O mundo global também está a perceber - pelo menos atendendo às intervenções dos líderes mundiais – que a distribuição de recursos e a definição de prioridades têm de introduzir substanciais mudanças, o que obrigará as pessoas em geral a converterem-se a objetivos comuns centrados no essencial da vida das pessoas e a recusarem supérfluos.
Há pelo menos dois escândalos que precisam de ser eliminados e de imediato – desigualdade flagrante entre a riqueza volumosa de poucos e a pobreza extrema de muitos; o respeito pela natureza com seus recursos, que são limitados, mas, se bem geridos, dão para todos.
E indicadores de boas intenções para enfrentar e resolver estes dois problemas não faltam.
Assim, o primeiro dos oito objetivos do milénio atual estabelecidos pela cimeira das Nações Unidas, no ano 2000, era, até 2015, e cito, “erradicar a pobreza extrema e a fome”.
Como não foi possível cumprir este objetivo nos prazos definidos inicialmente, a mesma Organização das Nações Unidas marcou outra data – 2030 – para, e cito igualmente, “erradicação da pobreza em todas as suas formas e em todos os lugares”. Acrescenta ainda que “a grande prioridade do desenvolvimento sustentável deve ser os mais pobres e vulneráveis: ninguém será deixado para trás”.
Por sua vez, o respeito pela natureza teve e tem no “Acordo de Paris”, realizado no final de 2015, uma referência incontornável, com a recomendação de medidas necessárias para conter o aumento da temperatura global em níveis de sustentabilidade. O certo é que este acordo não está a ser por inteiro respeitado, mesmo por países que o assinaram. Todavia, o seu cumprimento continua a revelar-se absolutamente necessário para termos futuro. Acrescente-se ainda que as recomendações do “Acordo de Paris” foram, em muito, antecipadas na encíclica do Papa Francisco, Laudato Si, publicada meio ano antes.

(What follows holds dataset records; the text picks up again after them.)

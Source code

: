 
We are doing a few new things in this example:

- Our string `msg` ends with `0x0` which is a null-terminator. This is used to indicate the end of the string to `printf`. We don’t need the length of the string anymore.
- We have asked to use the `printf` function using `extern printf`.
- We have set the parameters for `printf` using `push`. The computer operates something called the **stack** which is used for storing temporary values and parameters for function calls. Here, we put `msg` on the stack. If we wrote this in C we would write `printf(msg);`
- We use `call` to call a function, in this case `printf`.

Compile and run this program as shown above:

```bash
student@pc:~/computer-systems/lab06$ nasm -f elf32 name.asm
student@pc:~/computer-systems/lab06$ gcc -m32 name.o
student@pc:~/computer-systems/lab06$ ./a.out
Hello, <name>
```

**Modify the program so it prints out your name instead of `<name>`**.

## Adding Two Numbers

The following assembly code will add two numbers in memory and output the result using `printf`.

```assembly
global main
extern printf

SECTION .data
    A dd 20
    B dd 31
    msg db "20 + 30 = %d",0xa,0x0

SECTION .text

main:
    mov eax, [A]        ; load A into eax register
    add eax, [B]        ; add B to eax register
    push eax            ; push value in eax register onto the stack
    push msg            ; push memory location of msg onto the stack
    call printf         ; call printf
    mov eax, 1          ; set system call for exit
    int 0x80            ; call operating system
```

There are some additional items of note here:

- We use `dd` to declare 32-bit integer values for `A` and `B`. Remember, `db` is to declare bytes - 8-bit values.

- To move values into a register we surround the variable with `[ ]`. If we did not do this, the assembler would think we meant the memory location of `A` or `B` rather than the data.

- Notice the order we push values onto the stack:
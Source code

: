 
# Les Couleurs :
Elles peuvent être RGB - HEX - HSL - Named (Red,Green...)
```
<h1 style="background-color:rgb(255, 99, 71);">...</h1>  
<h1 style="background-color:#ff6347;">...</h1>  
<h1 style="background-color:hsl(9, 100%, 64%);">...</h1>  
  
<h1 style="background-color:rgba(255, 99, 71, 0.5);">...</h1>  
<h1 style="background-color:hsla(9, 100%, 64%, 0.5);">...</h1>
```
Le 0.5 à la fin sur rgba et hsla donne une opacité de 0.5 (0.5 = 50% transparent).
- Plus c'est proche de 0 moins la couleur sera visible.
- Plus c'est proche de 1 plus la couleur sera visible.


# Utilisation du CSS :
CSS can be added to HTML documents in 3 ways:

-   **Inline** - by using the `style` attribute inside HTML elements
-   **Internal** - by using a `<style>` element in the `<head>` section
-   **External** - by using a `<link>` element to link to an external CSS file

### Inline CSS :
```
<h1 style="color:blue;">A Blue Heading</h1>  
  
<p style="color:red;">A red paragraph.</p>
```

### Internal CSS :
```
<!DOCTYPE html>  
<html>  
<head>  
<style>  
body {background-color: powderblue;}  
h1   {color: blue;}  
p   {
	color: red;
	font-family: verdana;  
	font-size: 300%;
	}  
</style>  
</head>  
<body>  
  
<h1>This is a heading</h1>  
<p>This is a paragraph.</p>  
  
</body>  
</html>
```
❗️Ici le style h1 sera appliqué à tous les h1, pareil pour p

Portanto, indicações e orientações não nos faltam para que o mundo novo que aí vem, queiramos ou não, possa ser devidamente preparado por nós. E o fenómeno da pandemia pode ter o mérito de nos fazer regressar ao cumprimento de boas agendas como estas, como também de nos obrigar a redefinir as nossas opções.
Neste tempo de Páscoa, a nossa atenção está voltada para a Humanidade Nova inaugurada na Ressurreição de Cristo. Não foi processo fácil e muito menos espontâneo aquele que levou os discípulos a aceitarem o facto de Ressurreição. Não foi, como continua a não ser, processo fácil aceitar que é preciso introduzir mudanças muito radicais na situação atual, e particularmente nos nossos comportamentos, para abrir o horizonte da Humanidade Nova, que no fundo todos desejamos.
Trata-se de uma grande surpresa e novidade que pede conversão de mentalidades, como exigiu a conversão dos discípulos de Cristo (ver passagem bíblica do Evangelho de S. Marcos 16, 9-15).